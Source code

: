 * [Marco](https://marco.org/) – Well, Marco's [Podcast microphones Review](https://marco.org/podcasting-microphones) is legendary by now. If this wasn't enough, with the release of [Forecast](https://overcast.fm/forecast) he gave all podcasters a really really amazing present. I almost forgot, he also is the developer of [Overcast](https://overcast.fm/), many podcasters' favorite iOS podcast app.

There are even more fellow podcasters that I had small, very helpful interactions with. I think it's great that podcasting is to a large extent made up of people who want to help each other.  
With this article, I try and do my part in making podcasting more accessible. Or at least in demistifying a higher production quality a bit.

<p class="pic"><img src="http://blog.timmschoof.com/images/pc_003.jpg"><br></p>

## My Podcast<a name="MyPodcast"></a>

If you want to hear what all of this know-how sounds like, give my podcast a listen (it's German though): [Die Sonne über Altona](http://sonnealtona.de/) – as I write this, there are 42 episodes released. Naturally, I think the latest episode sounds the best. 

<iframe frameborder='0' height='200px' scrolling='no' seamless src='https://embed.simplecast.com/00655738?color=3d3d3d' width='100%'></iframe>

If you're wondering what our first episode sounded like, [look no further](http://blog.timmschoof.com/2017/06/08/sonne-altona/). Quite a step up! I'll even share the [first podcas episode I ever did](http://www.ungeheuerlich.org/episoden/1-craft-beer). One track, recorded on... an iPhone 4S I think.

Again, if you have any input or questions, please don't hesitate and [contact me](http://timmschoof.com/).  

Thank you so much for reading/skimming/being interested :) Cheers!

..............................

Your goal: Quote exactly and only the lines from the one holding "<iframe frameborder='0' height='200px'" through the end of the data.

Result of this task:
<iframe frameborder='0' height='200px' scrolling='no' seamless src='https://embed.simplecast.com/00655738?color=3d3d3d' width='100%'></iframe>

If you're wondering what our first episode sounded like, [look no further](http://blog.timmschoof.com/2017/06/08/sonne-altona/). Quite a step up! I'll even share the [first podcas episode I ever did](http://www.ungeheuerlich.org/episoden/1-craft-beer). One track, recorded on... an iPhone 4S I think.

Again, if you have any input or questions, please don't hesitate and [contact me](http://timmschoof.com/).  

Thank you so much for reading/skimming/being interested :) Cheers!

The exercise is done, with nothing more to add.